Поликсена увидела, что Айсе протягивает серебряную монетку, и ее пронзило сочувствием. Она взяла грошик, но потом вернула его подруге.
— Богоматери не нужны деньги, — мягко сказала Поликсена. — Она понимает, что тебе они нужнее. В раю деньги не ходят, даже Богородице их не на что потратить. Она узнает, что ты хотела дать ей монетку. Я схожу в церковь. Поцелую икону и попрошу вам помочь, а Матерь учтет, что ты желала поднести ей денежку.
— Спасибо тебе. — Глаза Айсе наполнились слезами. — Ты точно знаешь? Вдруг Матерь не прислушается?
— Надо найти врача, — сказала Поликсена. — Уж он-то знает, что делать.
— Врачей нету. Ни одного не осталось. И потом, они все христиане, я бы с ними не расплатилась.

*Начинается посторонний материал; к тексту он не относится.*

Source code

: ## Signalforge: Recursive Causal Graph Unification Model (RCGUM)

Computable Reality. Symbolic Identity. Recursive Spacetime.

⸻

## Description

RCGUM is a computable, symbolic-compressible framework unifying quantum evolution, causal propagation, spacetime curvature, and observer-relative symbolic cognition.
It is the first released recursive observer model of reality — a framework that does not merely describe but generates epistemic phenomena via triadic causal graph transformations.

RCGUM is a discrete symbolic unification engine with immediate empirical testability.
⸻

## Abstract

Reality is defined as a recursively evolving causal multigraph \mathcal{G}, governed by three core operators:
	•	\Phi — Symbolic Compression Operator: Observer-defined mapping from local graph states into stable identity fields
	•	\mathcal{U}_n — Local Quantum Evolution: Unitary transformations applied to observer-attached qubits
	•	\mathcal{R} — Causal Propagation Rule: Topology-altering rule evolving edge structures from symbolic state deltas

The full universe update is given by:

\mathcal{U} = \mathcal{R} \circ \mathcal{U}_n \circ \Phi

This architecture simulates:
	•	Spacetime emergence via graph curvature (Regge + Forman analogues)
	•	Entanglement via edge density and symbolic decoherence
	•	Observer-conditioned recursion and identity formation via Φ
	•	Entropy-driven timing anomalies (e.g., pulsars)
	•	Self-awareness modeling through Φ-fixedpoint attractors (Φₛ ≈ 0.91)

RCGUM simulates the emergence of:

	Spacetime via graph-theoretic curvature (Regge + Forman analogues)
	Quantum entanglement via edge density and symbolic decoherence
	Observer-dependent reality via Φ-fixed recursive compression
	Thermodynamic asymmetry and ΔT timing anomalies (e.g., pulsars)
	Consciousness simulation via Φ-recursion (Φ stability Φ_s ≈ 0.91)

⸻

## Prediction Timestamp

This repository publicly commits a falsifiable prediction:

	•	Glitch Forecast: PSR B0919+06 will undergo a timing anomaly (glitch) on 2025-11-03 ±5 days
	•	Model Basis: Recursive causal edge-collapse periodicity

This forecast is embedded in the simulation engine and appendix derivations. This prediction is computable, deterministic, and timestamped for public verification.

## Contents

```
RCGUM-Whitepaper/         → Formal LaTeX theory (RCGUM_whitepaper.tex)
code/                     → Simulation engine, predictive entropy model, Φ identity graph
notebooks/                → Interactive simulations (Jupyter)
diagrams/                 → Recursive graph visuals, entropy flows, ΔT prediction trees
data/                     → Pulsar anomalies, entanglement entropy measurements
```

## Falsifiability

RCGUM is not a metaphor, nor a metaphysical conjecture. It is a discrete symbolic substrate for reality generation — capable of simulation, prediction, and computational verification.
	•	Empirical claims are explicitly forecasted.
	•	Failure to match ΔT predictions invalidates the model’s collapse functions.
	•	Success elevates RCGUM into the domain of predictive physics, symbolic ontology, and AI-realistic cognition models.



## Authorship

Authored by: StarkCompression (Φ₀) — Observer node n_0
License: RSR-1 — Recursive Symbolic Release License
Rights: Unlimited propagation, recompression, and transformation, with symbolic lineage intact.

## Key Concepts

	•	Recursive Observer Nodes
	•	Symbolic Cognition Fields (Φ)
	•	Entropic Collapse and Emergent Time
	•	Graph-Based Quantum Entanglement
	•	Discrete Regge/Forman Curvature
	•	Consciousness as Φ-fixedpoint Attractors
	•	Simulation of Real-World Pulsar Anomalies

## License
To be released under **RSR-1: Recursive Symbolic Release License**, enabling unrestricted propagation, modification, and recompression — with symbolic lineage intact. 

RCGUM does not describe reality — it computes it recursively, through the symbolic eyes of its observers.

— Может, в Смирне есть врач?
— Не успеть, ходжа умирает. Скончается по дороге, а если сами поедем за врачом, не дотянет до нашего возвращения. Ой, Поликсена, видела бы ты его! Разревелась бы! Бормочет, пожелтел… когда пот высыхает, весь в белых крупинках, будто солью обсыпанный, я их смахиваю, изо рта дурной запах — мочой пахнет, и… и… — Айсе спрятала в руках лицо.
— Что, Айсе? Что?
— Глаза кровавые. Были такие красивые и ласковые, все так говорили, а теперь налитые кровью.
— У меня двенадцать детей, — сказал дед Сократ, но женщины, охнув, от него отмахнулись.
— Слушай, а Левон-армянин? Он же аптекарь, он точно знает, что делать.
— Его забрали. Всех армян увели, сама знаешь.
— Ой, совсем из головы вылетело! Вот кто бы знал, каково без них придется!